Eine der wichtigsten Änderungen, die das Gesetz 4800/2021 an dem gr. ZGB vorgenommen hat, betrifft Art. 1515 über die nichtehelichen Kinder. Die frühere Fassung des Art. 1515 Abs. 1 gr. ZGB sah vor, dass die elterliche Sorge des nichtehelichen Kindes seiner Mutter obliegt. Hätte der Vater das Kind durch Rechtsgeschäft gemäß Art. 1475 gr. ZGB anerkannt, wäre er Träger der elterlichen Sorge, die er aber nur ausüben könnte, wenn die Zustimmung der Mutter vorliegen würde oder wenn die elterliche Sorge der Mutter ausgefallen wäre oder die Mutter aus tatsächlichen oder juristischen Gründen nicht in der Lage wäre, die elterliche Sorge auszuüben. Weiterhin konnte das Gericht die Ausübung der elterlichen Sorge dem Vater auf Antrag übertragen, wenn diese Maßnahme dem Kindeswohlprinzip diente.

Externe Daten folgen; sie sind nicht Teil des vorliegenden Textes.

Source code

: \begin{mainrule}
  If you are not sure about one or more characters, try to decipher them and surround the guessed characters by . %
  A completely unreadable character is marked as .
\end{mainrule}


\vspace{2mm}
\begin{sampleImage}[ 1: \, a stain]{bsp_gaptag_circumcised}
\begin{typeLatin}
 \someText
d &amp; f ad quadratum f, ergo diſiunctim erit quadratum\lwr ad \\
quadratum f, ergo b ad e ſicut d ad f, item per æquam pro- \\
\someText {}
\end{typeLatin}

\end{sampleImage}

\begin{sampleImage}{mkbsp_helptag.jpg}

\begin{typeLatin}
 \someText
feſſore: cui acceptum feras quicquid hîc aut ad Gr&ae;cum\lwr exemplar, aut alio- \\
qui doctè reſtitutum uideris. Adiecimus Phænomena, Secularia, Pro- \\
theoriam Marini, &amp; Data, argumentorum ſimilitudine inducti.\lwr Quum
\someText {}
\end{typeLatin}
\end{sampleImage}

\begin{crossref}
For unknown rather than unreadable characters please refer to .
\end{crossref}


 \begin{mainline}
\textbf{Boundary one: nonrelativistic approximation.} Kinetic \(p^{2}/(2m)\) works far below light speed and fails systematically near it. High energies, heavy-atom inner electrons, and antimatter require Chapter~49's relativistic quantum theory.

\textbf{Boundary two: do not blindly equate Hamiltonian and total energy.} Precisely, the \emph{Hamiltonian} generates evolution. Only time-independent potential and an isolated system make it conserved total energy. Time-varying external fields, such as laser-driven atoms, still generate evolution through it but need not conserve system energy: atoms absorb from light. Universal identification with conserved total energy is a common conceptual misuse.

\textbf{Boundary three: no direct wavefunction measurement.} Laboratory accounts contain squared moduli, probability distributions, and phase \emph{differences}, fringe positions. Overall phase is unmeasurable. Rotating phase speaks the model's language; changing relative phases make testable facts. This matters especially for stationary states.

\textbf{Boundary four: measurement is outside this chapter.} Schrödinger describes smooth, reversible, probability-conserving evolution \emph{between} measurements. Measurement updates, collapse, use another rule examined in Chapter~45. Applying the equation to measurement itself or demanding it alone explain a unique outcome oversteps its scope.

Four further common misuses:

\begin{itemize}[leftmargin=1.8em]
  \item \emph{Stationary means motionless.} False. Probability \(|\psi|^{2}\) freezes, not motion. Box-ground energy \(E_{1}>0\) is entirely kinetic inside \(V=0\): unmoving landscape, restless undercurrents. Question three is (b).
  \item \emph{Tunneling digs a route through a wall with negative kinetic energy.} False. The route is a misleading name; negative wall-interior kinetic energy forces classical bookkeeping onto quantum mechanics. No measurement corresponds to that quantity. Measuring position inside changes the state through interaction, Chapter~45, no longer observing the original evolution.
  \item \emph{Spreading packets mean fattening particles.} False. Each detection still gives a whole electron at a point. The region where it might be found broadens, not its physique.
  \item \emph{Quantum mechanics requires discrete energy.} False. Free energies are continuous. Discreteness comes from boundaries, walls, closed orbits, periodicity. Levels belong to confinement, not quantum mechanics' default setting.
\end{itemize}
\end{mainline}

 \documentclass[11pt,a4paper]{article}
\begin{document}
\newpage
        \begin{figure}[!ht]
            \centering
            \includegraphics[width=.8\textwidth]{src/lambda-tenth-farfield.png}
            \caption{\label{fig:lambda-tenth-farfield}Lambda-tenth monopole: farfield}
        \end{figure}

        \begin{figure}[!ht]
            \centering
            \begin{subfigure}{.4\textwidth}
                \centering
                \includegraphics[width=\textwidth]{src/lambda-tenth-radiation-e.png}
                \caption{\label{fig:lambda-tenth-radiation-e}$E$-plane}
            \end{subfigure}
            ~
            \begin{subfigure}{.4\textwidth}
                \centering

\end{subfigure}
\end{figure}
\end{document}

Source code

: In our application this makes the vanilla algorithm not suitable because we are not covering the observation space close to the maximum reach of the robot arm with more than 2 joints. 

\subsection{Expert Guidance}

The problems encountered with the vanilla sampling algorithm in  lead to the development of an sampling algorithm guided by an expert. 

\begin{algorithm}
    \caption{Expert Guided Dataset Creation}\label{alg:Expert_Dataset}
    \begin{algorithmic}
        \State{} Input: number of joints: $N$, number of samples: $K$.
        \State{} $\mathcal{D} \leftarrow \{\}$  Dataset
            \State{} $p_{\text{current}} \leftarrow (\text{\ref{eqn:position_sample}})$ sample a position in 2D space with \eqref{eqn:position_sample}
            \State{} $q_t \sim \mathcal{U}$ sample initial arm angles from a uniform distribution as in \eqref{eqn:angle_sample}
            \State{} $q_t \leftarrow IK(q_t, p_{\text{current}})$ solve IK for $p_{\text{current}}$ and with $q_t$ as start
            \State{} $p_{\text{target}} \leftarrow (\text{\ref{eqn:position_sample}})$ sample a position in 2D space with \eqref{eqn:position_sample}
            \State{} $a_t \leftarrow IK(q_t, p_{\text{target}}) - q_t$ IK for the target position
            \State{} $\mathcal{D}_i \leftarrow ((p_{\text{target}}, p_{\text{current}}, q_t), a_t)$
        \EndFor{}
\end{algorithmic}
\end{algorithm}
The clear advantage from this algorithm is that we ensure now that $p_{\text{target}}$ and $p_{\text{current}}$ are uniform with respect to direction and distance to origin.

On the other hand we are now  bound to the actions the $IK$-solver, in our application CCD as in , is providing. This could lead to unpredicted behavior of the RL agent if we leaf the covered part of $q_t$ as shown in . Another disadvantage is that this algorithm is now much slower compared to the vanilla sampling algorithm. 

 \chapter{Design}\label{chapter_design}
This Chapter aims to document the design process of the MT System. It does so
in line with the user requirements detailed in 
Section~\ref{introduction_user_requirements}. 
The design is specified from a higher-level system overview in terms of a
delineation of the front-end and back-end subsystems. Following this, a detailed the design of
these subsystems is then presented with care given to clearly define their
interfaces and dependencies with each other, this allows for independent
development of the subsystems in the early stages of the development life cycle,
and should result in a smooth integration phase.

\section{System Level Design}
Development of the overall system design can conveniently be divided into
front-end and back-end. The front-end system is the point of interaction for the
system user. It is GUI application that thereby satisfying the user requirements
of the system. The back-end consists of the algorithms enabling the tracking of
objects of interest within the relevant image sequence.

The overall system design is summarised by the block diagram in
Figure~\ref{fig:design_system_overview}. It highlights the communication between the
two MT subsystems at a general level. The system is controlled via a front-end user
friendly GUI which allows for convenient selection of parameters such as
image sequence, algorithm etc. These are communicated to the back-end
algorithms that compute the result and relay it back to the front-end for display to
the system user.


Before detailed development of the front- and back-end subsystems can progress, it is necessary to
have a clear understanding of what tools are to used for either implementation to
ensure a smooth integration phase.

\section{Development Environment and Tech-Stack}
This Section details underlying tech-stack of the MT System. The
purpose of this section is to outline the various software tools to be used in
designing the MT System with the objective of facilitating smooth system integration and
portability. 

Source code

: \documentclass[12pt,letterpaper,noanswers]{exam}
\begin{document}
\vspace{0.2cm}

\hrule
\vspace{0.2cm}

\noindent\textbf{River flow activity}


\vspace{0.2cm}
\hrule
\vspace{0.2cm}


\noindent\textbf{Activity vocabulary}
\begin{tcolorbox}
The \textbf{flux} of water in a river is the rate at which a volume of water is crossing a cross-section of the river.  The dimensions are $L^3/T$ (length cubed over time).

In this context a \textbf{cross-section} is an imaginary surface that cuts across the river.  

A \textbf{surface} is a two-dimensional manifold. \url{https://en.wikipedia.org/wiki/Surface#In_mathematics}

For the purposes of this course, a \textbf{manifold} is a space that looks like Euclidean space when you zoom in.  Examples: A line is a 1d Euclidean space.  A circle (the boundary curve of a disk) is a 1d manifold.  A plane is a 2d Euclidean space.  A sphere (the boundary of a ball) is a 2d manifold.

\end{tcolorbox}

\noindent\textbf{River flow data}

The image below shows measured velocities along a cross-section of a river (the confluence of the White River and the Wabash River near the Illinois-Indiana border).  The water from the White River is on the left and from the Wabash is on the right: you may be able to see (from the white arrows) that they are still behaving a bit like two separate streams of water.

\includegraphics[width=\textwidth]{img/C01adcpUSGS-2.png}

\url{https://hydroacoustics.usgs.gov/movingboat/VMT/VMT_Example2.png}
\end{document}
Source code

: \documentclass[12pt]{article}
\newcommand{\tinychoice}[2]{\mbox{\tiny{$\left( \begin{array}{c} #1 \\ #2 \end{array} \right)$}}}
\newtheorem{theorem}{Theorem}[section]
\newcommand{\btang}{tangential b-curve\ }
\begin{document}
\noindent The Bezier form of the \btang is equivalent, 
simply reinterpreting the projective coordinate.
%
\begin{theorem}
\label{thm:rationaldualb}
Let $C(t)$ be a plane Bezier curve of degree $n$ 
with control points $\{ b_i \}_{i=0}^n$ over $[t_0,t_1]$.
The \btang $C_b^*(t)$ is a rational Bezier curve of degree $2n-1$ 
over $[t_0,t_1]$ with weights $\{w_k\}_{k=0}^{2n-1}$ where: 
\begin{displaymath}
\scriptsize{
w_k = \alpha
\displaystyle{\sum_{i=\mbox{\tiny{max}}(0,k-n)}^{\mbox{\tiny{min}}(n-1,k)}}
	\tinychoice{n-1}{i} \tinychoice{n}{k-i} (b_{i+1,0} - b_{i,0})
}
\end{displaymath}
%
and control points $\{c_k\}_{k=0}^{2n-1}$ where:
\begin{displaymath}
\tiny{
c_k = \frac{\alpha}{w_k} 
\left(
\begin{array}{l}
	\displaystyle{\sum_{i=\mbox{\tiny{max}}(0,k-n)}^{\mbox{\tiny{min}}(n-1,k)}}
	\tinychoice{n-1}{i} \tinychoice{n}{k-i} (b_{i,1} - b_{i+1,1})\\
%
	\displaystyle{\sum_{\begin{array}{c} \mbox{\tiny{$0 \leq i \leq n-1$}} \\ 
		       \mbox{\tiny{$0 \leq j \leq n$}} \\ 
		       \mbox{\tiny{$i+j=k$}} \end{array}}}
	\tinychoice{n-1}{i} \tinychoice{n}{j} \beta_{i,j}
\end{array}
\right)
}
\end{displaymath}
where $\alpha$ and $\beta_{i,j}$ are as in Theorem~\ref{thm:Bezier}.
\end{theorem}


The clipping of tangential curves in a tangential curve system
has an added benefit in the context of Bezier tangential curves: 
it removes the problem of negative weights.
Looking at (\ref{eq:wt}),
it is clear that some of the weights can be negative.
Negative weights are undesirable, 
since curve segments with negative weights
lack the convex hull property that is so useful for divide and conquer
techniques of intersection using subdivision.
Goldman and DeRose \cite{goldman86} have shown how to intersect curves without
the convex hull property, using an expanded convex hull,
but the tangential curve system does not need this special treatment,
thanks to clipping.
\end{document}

Die Vorschrift des Art. 1515 Abs. 1 gr. ZGB, die ähnlich der früheren Vorschrift des § 1626a BGB war, wurde von der griechischen Literatur als verfassungswidrig und als Verstoß gegen Art. 8 und 14 der EMRK kritisiert.[32] Aus diesem Grund hat das Gesetz 4800/2021 Art. 1515 Abs. 1 gr. ZGB wesentlich reformiert. Nach der neuen Fassung übt der Vater, der das Kind freiwillig anerkannt hat, die elterliche Sorge gemeinsam mit der Mutter aus. Das Gleiche gilt, wenn der Vater eine Klage über die Feststellung seiner Vaterschaft erhoben hat, die vom Gericht zugelassen wurde. Leben die Eltern getrennt, werden Art. 1513 und 1514 gr. ZGB angewandt. Weiterhin sieht die Vorschrift des Art. 19 des Gesetzes 4800/2021 vor, dass die Vorschrift des neuen Art. 1515 gr. ZGB Anwendung auch auf die schon anerkannten Kinder findet.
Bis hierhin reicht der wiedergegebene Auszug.